There is sonar lint issue with this method. the cyclometric complexity of this method is 13 which is greated than 10

authorized. i what should i have to do now.

CodePudding user response:

Provided isNameMatching has no side-effects:

boolean isNameMatching = isNameMatching(od, od1, getModel().FEATURES.SignpostInfo.OtherDestination);
return (isNameMatching && (isAmbigous(od) && isAmbigous(od1)))
    || (isNameMatching && (!isAmbigous(od) && !isAmbigous(od1)))
    || (isNameMatching && (isAmbigous(od) && !isAmbigous(od1)))
    || (isNameMatching && (!isAmbigous(od) && isAmbigous(od1)));

The 2nd part of the condition seems like a bug. "Return true if both are unambiguous"? Seems wrong.

Probably can be

boolean isNameMatching = isNameMatching(od, od1, getModel().FEATURES.SignpostInfo.OtherDestination);
return isNameMatching && (isAmbigous(od) || isAmbigous(od1));

CodePudding user response:

Your first operand is always identical and then you test for A&B, !A&!B, A&!B, and !A&B and return true in all cases. Without looking closer, I think your code can probably be reduced to return isNameMatching(od, od1, …) (because your ambiguous calls will always return true for at least one of the conditions). In mathematical logic that's called a tautology (a statement which is always true).

(Given that isNameMatching is idempotent and none of your methods have side-effects, of course).
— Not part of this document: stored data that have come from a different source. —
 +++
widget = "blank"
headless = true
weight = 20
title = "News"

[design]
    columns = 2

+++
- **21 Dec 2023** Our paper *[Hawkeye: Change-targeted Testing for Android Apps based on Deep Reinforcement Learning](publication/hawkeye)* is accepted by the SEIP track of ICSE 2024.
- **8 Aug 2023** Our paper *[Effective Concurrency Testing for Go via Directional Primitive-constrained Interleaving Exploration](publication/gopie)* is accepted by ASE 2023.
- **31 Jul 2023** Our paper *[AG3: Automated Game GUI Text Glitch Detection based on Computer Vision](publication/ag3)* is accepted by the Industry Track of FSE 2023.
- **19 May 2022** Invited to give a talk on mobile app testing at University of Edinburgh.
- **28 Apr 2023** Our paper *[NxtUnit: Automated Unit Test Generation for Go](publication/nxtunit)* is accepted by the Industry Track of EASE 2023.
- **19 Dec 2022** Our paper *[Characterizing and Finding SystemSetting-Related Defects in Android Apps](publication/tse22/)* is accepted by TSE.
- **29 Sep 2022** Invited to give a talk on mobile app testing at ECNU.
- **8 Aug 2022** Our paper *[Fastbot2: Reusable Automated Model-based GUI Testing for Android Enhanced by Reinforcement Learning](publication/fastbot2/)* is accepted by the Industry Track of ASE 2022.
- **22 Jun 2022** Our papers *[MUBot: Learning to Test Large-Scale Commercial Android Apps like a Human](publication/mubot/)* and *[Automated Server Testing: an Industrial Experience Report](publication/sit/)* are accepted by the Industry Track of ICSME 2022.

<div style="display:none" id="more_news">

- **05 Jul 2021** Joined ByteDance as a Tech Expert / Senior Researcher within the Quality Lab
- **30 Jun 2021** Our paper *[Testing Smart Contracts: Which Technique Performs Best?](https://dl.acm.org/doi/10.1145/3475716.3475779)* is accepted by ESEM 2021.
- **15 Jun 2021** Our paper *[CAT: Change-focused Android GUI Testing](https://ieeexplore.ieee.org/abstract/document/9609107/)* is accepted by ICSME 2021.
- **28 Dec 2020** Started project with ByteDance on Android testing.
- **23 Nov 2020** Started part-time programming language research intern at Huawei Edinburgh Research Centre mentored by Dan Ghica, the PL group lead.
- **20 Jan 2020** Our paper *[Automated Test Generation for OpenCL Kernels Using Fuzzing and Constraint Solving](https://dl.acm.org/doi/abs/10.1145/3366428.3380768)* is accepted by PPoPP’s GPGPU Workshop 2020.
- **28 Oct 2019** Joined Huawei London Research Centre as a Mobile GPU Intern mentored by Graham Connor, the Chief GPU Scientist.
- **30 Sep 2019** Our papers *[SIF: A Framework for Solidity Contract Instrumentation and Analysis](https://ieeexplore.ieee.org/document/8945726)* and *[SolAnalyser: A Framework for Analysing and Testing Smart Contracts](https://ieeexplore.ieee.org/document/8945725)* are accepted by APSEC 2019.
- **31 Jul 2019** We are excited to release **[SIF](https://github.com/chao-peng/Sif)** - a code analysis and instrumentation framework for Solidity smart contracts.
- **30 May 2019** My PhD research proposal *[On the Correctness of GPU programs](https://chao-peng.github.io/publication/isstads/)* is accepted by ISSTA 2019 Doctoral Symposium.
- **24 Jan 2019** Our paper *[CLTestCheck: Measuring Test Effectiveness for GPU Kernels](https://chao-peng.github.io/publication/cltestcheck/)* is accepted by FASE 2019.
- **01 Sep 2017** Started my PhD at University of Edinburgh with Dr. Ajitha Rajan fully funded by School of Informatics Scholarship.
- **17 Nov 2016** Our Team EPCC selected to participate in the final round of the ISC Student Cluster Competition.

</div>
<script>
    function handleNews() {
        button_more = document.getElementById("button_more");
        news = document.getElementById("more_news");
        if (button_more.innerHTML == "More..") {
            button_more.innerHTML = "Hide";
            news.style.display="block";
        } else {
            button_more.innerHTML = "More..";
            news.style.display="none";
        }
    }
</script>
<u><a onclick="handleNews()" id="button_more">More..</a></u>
How to come to that conclusion yourself? Extracting variables and converting to a single boolean expression might help:

    final boolean nameMatching = isNameMatching(od, od1, getModel().FEATURES.SignpostInfo.OtherDestination);
    final boolean ambiguous1 = isAmbiguous(od);
    final boolean ambiguous2 = isAmbiguous(od1);
    return nameMatching && ambiguous1 && ambiguous2 
            || nameMatching && !ambiguous1 && !ambiguous2
            || nameMatching && ambiguous1 && !ambiguous2
            || nameMatching && !ambiguous1 && ambiguous2;

As you can see, at least one of the ambiguous checks must be true (you are checking all four possibilities: TT, TF, FT, FF). If at least one or-expression is true, then the final result can only be nameMatching && true, which can be further reduced to simply nameMatching.

If you are unsure about the reasoning about the or-expressions, the common term can be extracted:

    final boolean nameMatching = isNameMatching(od, od1, getModel().FEATURES.SignpostInfo.OtherDestination);
    final boolean ambiguous1 = isAmbiguous(od);
    final boolean ambiguous2 = isAmbiguous(od1);
    return nameMatching &&
             (  ambiguous1 &&  ambiguous2 
            || !ambiguous1 && !ambiguous2
            ||  ambiguous1 && !ambiguous2
            || !ambiguous1 &&  ambiguous2);

Now it should be clear that the result can only be equivalent to return nameMatching;.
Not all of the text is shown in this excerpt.